[Records excerpted from a collection]
****************

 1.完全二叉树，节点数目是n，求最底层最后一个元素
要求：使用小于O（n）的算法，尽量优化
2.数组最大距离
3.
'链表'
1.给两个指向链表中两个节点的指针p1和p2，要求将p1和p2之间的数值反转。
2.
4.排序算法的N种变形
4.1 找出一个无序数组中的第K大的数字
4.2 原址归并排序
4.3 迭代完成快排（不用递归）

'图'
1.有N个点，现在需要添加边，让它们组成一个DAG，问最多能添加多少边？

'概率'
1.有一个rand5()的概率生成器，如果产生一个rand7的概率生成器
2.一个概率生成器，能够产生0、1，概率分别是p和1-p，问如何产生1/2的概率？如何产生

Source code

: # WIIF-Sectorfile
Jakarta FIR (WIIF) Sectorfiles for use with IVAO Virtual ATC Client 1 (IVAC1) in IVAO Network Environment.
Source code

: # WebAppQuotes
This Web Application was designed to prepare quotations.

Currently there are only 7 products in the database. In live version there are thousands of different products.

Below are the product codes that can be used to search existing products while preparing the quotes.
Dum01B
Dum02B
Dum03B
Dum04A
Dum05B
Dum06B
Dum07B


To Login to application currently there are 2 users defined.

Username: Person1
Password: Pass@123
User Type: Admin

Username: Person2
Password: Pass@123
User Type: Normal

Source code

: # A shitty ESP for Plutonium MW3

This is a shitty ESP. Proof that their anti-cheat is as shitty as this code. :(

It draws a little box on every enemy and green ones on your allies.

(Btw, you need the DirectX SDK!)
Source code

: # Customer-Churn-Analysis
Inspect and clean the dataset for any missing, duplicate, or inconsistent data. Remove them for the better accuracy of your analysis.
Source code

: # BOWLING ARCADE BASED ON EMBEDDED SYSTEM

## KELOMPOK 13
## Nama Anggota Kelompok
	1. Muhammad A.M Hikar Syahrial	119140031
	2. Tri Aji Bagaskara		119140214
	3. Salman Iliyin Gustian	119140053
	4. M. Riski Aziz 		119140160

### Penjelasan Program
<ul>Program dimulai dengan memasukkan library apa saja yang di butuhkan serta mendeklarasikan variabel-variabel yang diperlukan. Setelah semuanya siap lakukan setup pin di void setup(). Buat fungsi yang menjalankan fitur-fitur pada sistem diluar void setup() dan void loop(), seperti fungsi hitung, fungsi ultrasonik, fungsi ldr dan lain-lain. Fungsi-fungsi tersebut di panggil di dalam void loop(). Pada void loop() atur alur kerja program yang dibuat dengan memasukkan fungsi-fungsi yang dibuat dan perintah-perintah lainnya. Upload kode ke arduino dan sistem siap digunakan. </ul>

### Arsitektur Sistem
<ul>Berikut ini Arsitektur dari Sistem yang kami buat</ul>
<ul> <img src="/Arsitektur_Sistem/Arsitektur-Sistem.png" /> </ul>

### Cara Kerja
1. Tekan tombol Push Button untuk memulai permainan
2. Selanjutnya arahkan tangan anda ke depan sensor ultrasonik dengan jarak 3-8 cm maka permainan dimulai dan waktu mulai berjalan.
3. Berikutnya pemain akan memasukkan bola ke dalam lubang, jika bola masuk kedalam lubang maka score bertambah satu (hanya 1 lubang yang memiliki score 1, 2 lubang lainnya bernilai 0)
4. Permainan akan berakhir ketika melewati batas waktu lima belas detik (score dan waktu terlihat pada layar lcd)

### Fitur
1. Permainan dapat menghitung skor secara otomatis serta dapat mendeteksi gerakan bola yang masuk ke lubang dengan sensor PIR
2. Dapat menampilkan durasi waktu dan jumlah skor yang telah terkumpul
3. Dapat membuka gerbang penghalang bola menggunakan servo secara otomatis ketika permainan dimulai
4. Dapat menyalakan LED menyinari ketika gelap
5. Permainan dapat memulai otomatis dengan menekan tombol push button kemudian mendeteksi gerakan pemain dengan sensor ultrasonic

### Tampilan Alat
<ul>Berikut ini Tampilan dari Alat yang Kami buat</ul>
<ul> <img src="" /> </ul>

****************

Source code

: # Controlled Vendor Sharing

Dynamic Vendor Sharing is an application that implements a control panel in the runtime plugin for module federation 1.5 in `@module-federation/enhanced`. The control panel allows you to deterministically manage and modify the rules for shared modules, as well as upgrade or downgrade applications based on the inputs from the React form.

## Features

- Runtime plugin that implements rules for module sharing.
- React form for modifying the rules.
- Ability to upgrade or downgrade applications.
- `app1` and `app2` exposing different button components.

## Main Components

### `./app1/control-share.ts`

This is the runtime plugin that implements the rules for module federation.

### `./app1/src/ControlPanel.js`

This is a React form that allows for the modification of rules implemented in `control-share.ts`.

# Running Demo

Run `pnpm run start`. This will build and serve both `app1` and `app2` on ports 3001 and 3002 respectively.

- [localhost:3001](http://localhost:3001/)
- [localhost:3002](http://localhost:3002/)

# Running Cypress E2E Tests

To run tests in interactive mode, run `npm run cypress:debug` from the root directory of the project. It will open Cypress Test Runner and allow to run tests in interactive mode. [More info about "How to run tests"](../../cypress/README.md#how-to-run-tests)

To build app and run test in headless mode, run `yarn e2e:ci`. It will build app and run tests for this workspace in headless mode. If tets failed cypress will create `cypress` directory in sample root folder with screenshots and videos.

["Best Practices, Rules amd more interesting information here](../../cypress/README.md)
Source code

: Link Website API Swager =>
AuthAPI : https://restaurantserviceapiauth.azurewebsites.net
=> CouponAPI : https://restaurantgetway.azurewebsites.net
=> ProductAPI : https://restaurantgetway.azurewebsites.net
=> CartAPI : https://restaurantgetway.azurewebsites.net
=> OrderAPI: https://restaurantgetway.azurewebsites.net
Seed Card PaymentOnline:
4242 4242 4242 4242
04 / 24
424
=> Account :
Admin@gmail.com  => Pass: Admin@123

****************

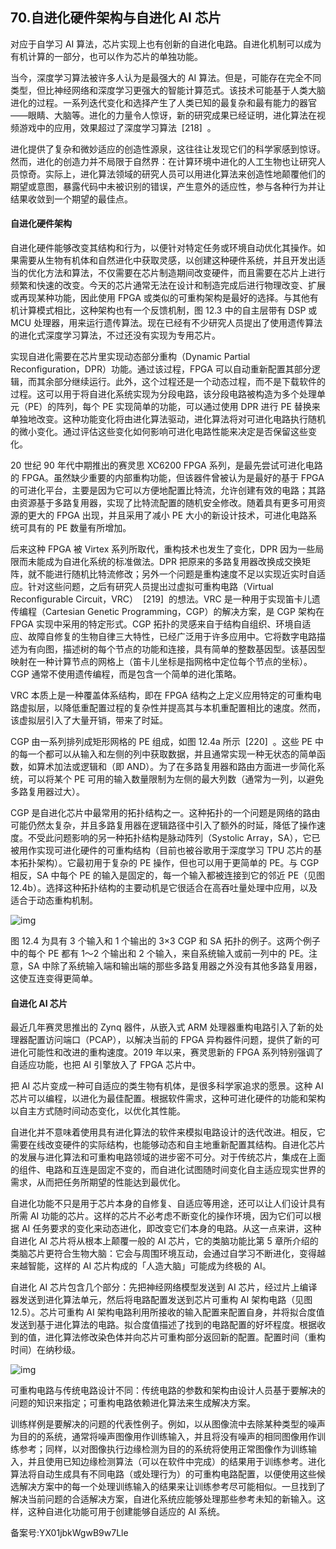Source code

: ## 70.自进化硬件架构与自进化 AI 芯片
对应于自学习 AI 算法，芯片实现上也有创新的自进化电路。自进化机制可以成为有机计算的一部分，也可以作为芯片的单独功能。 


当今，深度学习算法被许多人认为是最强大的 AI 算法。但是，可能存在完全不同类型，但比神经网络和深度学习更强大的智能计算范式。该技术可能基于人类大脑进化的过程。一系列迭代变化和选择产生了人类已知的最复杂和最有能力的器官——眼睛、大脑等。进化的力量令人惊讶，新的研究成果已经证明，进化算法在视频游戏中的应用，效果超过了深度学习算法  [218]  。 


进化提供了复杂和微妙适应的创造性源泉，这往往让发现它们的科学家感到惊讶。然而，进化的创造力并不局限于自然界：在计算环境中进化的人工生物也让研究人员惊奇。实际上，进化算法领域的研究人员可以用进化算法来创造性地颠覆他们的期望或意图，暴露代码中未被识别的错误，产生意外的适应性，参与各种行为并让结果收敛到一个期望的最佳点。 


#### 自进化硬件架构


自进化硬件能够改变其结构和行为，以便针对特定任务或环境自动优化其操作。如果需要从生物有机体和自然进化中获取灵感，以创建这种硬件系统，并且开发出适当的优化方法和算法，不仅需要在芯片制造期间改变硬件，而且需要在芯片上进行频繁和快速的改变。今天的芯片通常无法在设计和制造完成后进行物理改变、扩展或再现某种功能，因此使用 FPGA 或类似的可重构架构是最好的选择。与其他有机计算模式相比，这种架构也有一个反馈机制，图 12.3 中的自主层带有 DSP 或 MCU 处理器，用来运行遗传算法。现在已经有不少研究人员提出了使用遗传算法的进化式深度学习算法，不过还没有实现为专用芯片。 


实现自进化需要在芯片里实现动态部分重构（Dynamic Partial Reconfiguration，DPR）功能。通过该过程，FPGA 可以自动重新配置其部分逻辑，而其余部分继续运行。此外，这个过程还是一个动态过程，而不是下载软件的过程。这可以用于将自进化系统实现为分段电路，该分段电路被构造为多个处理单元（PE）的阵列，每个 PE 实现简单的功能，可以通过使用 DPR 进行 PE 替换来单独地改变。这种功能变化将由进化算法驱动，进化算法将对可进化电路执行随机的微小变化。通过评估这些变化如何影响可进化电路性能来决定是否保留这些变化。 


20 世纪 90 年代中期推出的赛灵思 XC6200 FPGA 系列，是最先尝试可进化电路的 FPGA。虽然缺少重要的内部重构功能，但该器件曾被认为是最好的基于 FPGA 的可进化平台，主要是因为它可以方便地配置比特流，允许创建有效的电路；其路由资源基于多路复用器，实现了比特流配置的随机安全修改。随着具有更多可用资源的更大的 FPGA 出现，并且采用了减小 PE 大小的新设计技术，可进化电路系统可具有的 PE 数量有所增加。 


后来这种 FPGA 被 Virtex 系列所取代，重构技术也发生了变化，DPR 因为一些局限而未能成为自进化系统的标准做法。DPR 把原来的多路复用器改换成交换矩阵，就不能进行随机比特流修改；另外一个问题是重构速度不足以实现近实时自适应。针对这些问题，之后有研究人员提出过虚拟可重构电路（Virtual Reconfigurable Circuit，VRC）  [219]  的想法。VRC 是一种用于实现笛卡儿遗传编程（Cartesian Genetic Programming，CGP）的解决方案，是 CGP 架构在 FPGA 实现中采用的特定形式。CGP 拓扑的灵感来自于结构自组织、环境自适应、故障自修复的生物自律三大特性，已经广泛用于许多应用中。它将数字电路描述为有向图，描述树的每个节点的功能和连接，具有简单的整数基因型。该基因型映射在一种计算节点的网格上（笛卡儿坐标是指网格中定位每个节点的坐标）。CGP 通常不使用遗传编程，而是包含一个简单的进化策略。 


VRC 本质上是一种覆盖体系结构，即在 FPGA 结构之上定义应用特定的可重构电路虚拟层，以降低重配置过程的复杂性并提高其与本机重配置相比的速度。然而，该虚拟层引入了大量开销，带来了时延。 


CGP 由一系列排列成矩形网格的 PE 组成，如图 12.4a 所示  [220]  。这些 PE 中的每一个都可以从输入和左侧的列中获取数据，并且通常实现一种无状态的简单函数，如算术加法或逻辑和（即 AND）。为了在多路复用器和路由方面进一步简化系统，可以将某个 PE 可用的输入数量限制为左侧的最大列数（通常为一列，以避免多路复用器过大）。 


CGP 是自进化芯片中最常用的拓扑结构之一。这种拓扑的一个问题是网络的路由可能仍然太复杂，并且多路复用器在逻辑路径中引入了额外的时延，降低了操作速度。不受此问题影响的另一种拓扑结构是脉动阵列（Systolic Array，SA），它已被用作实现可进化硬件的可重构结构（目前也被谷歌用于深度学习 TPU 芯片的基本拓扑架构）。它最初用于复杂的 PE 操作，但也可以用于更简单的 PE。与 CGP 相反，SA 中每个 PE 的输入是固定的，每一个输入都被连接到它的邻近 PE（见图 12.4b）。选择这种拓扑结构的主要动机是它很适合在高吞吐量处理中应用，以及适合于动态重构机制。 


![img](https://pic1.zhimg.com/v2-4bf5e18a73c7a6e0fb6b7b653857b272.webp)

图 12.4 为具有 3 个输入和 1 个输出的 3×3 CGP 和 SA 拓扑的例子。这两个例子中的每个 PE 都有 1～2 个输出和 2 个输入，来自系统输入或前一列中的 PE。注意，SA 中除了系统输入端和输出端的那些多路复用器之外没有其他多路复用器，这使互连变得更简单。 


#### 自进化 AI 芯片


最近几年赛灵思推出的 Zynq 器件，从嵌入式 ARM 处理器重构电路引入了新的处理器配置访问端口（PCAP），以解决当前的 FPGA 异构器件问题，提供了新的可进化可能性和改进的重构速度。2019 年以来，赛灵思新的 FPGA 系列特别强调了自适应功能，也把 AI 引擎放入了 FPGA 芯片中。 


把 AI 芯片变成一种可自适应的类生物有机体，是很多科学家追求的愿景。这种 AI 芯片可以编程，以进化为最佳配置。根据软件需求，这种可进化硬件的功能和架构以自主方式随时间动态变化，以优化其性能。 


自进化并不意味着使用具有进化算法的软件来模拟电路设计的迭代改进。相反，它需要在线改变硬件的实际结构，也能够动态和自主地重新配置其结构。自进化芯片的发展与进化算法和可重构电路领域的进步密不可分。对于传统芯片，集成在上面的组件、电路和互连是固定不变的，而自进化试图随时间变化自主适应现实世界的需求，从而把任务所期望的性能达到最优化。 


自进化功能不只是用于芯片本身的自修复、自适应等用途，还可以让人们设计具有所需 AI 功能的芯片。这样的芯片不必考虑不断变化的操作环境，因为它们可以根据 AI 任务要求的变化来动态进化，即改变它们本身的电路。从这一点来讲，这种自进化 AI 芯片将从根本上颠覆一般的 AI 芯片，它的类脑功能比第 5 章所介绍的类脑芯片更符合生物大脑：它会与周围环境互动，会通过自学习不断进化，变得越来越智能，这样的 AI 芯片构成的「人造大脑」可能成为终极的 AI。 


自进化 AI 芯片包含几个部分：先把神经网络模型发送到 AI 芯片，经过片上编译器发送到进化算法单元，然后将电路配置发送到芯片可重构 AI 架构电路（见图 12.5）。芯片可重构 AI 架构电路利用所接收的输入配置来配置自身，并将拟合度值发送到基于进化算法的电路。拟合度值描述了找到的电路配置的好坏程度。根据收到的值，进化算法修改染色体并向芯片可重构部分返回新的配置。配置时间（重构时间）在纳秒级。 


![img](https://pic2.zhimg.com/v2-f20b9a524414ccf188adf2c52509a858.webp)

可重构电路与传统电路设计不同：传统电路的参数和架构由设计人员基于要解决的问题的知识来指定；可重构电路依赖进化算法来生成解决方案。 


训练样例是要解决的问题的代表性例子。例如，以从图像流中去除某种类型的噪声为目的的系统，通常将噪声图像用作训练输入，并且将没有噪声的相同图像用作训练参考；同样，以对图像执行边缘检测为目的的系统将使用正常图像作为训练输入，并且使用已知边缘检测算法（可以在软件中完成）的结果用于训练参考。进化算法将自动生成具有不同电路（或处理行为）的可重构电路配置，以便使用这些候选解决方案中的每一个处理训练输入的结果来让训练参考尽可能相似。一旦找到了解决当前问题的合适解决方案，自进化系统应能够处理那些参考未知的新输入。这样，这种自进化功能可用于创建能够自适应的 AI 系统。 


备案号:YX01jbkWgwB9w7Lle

****************

# [Task objective]
Using the records, find the number of lines in which the string "React" occurs. Reply with that number alone.

# [Finished exercise]
3